> Exercise aim: Return every line from the records below that has the word "begin".

------ Material for the task ------

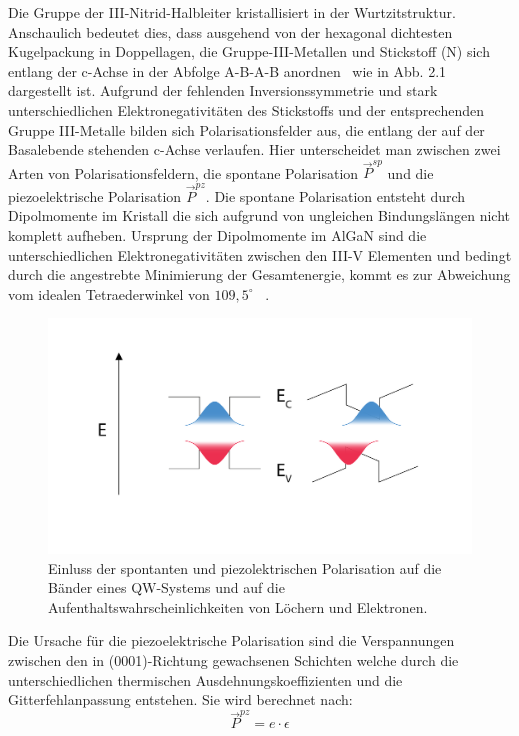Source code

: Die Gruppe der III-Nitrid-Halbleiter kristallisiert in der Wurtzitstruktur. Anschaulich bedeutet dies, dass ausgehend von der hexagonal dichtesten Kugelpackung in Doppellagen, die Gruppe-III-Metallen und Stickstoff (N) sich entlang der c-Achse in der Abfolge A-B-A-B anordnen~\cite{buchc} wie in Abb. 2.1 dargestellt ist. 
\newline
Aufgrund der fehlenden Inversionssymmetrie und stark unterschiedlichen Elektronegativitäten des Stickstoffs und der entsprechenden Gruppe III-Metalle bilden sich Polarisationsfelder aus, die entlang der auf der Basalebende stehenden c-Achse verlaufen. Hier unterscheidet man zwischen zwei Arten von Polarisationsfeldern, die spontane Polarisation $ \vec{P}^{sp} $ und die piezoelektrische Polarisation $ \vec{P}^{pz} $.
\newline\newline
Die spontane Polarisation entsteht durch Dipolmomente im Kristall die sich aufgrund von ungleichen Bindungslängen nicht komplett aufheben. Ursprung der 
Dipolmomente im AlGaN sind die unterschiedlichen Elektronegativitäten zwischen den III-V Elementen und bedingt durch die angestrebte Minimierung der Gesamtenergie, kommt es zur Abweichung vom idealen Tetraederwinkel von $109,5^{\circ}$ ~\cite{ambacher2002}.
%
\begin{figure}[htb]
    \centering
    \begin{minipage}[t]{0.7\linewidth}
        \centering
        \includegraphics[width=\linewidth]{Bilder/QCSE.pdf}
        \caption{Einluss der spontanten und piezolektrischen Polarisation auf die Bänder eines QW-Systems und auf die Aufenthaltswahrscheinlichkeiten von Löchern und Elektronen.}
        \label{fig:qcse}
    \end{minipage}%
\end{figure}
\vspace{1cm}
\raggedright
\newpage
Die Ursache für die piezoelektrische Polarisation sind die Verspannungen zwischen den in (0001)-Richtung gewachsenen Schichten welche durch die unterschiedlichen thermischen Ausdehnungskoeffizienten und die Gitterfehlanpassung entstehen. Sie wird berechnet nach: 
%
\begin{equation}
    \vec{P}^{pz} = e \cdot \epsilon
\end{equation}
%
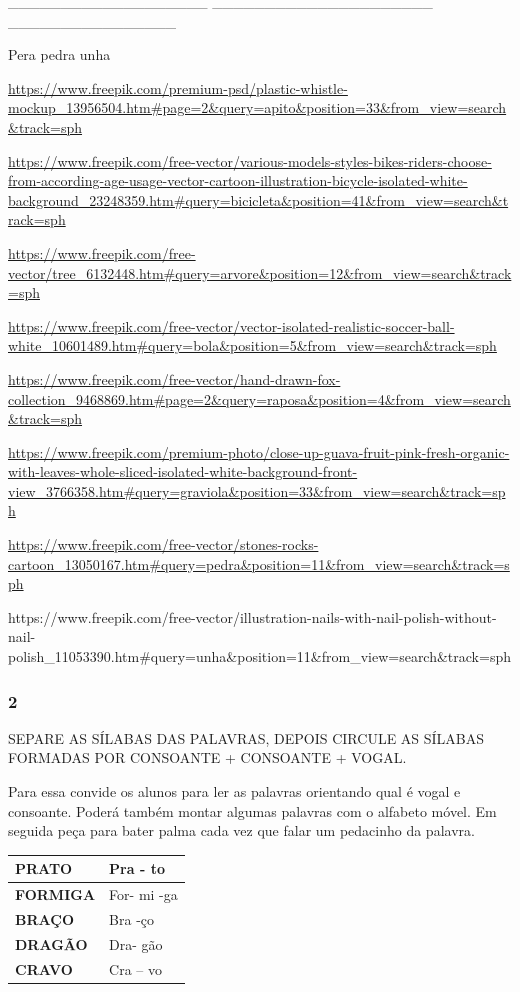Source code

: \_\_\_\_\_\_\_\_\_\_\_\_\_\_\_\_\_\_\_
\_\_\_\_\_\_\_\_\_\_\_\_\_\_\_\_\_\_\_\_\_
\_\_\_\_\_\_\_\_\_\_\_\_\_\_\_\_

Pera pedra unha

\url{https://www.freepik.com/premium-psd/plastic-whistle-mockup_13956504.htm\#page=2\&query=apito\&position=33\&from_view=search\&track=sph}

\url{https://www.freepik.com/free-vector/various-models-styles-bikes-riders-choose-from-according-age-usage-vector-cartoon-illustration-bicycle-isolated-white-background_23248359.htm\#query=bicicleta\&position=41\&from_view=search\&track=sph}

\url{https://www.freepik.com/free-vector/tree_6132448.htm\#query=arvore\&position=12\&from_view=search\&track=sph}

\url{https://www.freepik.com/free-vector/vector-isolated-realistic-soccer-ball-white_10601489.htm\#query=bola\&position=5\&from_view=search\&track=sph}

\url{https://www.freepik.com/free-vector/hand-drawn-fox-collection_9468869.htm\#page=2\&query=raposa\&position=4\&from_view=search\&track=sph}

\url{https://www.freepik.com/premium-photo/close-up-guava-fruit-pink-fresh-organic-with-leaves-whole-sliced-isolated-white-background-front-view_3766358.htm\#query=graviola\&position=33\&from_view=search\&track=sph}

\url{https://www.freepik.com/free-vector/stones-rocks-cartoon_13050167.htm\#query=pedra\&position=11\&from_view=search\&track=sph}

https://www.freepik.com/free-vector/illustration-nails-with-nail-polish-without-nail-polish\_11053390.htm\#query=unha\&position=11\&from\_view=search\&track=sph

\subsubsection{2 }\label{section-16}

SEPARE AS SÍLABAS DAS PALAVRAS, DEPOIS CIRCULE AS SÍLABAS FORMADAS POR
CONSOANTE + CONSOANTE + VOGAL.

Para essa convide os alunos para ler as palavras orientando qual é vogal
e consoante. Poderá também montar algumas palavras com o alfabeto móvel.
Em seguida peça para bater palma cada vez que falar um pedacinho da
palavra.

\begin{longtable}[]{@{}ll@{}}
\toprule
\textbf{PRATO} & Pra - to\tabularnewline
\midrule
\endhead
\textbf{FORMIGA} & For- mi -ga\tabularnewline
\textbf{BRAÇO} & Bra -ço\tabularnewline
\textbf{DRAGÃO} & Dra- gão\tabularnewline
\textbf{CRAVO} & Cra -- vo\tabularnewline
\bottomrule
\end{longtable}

------
------ Material for the task ------

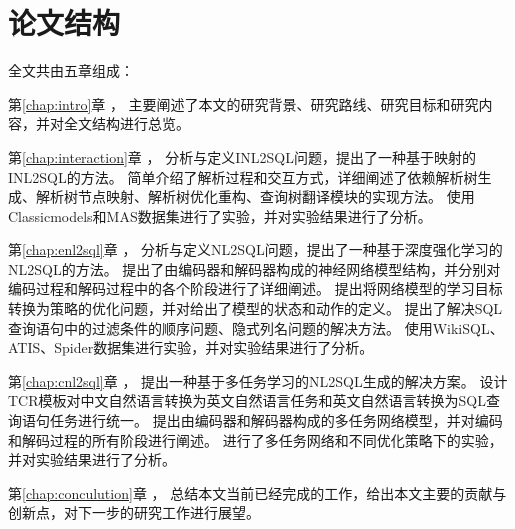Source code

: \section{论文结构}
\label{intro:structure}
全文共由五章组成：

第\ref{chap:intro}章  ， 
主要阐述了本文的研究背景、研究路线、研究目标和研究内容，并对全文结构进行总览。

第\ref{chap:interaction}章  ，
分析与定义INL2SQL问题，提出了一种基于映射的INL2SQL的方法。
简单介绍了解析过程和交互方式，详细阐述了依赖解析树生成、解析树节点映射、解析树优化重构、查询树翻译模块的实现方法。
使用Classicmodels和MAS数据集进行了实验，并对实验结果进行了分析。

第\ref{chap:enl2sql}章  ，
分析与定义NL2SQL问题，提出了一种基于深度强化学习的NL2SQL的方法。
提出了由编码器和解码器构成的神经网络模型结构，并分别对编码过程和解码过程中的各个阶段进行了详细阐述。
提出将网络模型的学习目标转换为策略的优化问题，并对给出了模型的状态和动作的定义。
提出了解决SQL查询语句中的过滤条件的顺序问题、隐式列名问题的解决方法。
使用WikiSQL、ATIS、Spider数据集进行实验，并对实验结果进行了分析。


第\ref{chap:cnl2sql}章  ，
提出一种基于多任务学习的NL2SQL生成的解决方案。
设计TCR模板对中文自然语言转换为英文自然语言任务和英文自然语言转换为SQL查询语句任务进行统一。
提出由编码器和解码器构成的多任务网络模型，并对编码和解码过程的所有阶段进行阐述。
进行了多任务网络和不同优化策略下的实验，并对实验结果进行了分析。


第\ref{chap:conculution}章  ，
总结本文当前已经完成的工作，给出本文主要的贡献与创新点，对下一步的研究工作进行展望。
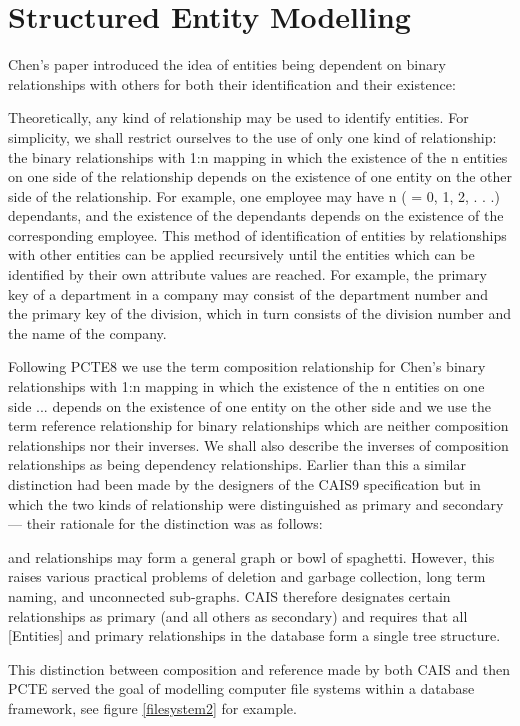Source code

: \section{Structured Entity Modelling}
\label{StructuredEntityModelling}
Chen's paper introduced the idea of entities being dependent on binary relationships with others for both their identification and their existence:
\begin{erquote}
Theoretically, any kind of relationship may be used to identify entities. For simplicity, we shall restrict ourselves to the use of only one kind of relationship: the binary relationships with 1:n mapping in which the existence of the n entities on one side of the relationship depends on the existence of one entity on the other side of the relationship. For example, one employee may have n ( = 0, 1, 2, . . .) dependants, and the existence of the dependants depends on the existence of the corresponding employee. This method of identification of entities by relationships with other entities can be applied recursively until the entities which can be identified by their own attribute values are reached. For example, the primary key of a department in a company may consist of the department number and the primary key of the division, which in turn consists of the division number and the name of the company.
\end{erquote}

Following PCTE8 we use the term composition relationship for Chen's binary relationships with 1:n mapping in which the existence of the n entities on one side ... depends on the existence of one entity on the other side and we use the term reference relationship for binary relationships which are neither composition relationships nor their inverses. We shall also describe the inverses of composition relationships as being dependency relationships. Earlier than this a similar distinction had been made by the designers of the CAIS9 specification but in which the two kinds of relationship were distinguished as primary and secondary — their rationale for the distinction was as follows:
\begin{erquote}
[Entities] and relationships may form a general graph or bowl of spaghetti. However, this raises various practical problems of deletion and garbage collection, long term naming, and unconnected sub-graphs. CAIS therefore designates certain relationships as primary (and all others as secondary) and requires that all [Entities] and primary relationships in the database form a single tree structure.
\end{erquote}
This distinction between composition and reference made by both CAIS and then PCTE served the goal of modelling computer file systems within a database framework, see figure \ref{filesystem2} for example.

------

> Output below:
\begin{figure}[htb]
    \begin{minipage}[t]{0.7\linewidth}
\begin{equation}
\begin{longtable}[]{@{}ll@{}}
\begin{erquote}
\begin{erquote}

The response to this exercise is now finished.